(Records begins)

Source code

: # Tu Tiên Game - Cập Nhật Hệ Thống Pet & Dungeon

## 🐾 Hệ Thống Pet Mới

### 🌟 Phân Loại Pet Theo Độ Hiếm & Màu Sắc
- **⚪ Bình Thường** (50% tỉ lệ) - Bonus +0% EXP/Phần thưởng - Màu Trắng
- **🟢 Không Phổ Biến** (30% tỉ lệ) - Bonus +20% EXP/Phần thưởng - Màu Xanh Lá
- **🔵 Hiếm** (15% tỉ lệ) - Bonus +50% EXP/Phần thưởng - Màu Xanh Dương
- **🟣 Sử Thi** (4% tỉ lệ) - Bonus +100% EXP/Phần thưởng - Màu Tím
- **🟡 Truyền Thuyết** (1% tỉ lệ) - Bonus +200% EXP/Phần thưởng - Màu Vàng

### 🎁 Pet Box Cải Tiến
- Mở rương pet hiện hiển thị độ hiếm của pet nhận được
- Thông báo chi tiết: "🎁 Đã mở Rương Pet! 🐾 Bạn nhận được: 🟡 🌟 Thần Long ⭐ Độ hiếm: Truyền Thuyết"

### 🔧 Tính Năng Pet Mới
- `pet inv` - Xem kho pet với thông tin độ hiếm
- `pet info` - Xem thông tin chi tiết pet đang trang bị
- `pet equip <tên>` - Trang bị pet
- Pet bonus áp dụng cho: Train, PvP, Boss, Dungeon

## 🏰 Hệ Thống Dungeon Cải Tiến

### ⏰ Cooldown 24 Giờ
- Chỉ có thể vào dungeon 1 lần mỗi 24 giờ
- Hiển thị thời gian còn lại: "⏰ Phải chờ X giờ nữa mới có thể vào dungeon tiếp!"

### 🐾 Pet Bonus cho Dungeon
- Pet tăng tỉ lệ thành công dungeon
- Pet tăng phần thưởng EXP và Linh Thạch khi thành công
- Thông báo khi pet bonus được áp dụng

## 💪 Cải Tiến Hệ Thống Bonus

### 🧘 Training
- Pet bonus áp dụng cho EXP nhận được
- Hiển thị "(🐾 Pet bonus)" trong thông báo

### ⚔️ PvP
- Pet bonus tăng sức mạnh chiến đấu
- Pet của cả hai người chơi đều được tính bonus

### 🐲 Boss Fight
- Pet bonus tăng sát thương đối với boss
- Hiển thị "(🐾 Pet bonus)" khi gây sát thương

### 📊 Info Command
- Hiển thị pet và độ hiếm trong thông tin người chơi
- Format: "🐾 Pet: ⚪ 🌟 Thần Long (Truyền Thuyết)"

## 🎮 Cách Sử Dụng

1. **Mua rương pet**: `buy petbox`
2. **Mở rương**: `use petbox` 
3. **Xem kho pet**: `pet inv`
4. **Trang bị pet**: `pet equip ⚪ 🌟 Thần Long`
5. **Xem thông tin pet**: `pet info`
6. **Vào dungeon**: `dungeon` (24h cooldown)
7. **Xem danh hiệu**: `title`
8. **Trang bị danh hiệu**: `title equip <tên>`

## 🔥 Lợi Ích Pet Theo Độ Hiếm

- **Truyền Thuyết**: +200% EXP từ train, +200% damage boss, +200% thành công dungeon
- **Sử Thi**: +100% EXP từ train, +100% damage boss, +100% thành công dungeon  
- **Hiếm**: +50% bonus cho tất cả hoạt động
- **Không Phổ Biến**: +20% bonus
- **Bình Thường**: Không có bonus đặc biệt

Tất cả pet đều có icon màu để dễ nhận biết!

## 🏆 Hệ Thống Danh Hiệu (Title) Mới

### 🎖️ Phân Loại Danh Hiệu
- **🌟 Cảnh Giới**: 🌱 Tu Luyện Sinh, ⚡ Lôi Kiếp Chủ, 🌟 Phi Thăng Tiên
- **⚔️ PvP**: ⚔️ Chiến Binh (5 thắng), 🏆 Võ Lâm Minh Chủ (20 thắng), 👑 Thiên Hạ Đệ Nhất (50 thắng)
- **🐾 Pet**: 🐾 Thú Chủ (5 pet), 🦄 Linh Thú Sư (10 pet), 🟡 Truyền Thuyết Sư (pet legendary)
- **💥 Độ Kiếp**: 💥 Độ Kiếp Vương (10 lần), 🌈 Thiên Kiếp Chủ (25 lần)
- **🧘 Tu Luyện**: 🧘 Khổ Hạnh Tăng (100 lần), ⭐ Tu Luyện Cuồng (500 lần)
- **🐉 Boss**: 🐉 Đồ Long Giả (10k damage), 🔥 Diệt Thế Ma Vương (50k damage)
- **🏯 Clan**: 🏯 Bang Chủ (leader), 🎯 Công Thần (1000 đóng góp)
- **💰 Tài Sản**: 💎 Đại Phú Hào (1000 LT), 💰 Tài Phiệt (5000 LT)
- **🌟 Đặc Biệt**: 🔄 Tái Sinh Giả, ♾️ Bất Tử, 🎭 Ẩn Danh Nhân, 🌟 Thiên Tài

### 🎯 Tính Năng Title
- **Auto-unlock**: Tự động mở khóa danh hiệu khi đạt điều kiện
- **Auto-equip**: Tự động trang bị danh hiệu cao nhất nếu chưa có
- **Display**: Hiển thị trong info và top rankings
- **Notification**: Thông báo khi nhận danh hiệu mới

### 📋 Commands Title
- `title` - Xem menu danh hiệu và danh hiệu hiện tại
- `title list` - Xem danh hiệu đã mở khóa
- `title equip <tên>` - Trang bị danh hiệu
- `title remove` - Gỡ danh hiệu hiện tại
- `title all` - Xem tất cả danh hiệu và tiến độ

(Records ends)
(Records begins)

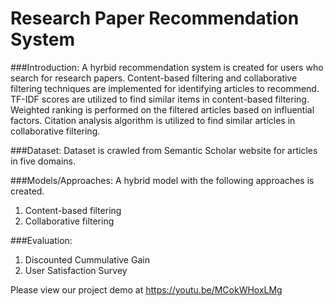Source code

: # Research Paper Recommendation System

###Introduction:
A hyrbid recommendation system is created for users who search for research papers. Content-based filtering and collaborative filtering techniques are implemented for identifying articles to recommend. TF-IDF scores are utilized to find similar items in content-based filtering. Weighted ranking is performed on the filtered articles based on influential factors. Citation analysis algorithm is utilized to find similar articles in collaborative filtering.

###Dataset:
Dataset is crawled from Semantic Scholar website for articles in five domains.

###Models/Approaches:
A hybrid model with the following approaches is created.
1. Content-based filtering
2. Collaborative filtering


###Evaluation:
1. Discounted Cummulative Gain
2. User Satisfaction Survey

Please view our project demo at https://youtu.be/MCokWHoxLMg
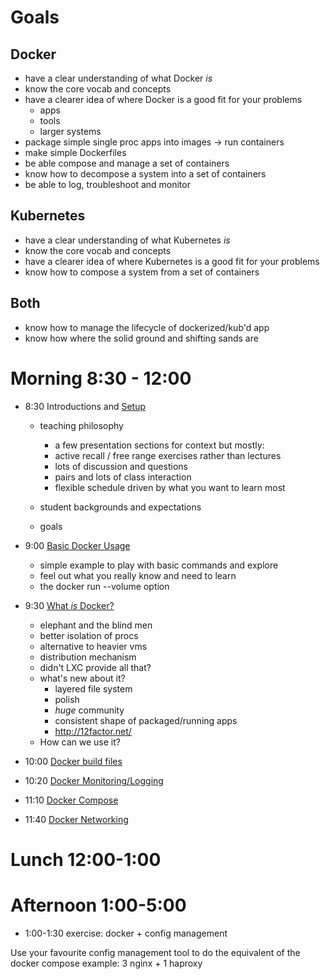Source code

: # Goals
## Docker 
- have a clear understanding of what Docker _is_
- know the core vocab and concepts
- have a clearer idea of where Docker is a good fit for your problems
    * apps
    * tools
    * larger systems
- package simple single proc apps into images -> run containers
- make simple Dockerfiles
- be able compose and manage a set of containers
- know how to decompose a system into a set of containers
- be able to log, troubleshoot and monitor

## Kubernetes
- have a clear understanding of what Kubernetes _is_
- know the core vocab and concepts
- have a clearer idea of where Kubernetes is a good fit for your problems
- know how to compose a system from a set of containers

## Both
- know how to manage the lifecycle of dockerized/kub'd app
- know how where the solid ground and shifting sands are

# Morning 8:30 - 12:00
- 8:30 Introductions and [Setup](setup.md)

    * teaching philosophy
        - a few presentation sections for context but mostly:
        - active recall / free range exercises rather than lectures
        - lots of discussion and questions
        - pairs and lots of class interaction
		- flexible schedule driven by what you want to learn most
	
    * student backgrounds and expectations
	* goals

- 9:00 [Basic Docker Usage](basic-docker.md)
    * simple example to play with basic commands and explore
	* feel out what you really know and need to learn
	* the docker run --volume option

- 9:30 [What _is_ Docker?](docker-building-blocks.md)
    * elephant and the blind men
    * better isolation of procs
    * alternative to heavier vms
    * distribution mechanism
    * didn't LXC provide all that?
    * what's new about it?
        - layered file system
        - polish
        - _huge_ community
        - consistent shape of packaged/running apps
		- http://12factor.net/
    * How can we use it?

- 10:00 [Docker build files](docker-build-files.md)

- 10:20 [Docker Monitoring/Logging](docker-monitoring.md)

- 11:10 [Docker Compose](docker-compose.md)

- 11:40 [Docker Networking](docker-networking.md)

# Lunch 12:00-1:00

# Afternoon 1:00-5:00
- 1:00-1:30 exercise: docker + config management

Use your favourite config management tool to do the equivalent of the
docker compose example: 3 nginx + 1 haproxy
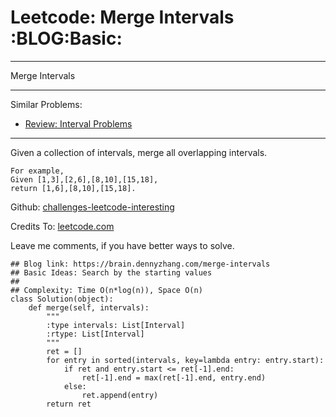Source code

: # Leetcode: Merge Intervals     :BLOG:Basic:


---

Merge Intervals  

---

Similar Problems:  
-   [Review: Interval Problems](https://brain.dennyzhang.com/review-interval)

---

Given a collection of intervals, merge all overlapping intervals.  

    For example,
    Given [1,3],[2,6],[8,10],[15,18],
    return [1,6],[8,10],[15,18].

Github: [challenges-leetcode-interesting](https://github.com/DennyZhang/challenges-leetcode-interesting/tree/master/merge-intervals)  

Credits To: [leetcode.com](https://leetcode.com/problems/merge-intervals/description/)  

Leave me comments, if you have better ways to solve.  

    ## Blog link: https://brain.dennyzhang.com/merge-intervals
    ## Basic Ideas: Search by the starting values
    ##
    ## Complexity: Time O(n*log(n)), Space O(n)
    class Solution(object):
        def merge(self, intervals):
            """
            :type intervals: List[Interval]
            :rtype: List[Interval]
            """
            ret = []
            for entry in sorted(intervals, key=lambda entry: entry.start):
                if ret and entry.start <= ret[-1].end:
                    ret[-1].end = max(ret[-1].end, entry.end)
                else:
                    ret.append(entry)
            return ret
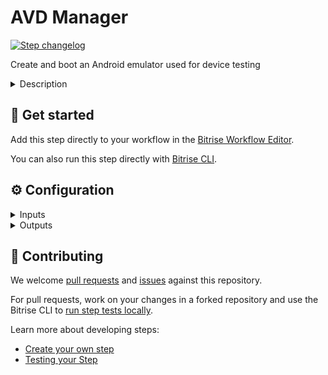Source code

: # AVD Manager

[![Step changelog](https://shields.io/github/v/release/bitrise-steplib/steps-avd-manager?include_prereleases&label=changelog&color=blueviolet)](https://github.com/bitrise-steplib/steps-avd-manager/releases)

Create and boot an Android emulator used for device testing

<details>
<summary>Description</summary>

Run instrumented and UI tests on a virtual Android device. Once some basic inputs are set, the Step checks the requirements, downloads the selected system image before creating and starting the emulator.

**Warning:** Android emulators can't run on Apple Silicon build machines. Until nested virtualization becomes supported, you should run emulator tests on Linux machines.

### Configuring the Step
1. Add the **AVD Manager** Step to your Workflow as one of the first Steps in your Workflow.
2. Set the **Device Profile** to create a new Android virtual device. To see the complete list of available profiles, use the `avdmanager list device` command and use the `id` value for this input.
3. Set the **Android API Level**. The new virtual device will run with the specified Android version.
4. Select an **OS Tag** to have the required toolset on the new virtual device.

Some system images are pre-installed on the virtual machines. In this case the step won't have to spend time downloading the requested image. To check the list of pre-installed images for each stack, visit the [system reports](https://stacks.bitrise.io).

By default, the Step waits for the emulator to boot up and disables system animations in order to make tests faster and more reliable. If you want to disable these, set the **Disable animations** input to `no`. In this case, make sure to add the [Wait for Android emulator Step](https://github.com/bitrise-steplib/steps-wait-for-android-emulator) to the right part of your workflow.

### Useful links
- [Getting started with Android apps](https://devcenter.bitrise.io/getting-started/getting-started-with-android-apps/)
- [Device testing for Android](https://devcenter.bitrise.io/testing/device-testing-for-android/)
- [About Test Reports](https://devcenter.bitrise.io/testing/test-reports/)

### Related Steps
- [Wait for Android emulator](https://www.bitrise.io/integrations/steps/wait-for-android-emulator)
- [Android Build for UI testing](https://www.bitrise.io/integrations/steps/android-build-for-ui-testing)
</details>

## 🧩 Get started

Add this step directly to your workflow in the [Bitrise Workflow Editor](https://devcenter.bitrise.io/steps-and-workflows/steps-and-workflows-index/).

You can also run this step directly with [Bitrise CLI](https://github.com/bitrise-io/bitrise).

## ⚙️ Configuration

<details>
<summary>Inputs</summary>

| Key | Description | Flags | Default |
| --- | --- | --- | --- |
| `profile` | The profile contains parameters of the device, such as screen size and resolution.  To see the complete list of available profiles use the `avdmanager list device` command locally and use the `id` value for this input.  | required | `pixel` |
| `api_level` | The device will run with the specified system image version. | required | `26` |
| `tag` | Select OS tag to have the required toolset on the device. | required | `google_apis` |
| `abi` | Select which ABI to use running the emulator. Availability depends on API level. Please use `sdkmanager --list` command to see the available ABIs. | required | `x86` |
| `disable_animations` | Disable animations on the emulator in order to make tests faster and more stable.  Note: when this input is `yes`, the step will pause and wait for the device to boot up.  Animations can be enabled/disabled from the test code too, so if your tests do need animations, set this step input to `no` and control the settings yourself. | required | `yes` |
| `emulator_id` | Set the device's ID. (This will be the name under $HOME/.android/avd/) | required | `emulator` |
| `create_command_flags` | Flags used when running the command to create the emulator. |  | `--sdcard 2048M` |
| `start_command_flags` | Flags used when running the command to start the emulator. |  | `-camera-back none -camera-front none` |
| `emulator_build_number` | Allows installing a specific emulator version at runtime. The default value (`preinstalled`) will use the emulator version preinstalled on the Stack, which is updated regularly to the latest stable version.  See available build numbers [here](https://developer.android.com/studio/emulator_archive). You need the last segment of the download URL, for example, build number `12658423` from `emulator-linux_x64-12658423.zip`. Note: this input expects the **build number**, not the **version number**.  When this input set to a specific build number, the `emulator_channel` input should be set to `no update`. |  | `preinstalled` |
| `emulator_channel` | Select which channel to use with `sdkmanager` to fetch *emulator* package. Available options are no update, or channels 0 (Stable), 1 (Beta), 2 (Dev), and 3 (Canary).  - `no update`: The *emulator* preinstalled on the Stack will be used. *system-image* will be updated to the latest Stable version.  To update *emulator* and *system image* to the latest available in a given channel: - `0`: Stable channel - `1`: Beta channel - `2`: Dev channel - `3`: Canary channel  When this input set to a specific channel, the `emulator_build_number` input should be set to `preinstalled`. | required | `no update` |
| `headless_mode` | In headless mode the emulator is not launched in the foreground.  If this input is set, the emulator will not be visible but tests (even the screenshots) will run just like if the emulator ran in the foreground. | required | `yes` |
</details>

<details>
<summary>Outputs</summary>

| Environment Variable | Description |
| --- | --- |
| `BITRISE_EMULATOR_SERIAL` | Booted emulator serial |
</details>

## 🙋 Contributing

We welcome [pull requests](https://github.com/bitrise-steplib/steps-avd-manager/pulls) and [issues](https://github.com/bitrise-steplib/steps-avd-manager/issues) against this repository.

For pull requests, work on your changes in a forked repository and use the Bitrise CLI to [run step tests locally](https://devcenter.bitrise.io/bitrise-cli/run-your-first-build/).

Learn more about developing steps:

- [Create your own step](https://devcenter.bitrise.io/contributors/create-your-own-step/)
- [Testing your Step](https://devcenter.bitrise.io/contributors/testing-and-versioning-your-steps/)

(Records ends)

> [Activity]:
With the line holding "Thần Long (Truyền" as the first and the line holding "### 🎖️ Phân Loại Danh Hiệu" as the last, please transcribe exactly the lines of the material above in that range and nothing else.

> [Answer to this problem]:
- Format: "🐾 Pet: ⚪ 🌟 Thần Long (Truyền Thuyết)"

## 🎮 Cách Sử Dụng

1. **Mua rương pet**: `buy petbox`
2. **Mở rương**: `use petbox` 
3. **Xem kho pet**: `pet inv`
4. **Trang bị pet**: `pet equip ⚪ 🌟 Thần Long`
5. **Xem thông tin pet**: `pet info`
6. **Vào dungeon**: `dungeon` (24h cooldown)
7. **Xem danh hiệu**: `title`
8. **Trang bị danh hiệu**: `title equip <tên>`

## 🔥 Lợi Ích Pet Theo Độ Hiếm

- **Truyền Thuyết**: +200% EXP từ train, +200% damage boss, +200% thành công dungeon
- **Sử Thi**: +100% EXP từ train, +100% damage boss, +100% thành công dungeon  
- **Hiếm**: +50% bonus cho tất cả hoạt động
- **Không Phổ Biến**: +20% bonus
- **Bình Thường**: Không có bonus đặc biệt

Tất cả pet đều có icon màu để dễ nhận biết!

## 🏆 Hệ Thống Danh Hiệu (Title) Mới

### 🎖️ Phân Loại Danh Hiệu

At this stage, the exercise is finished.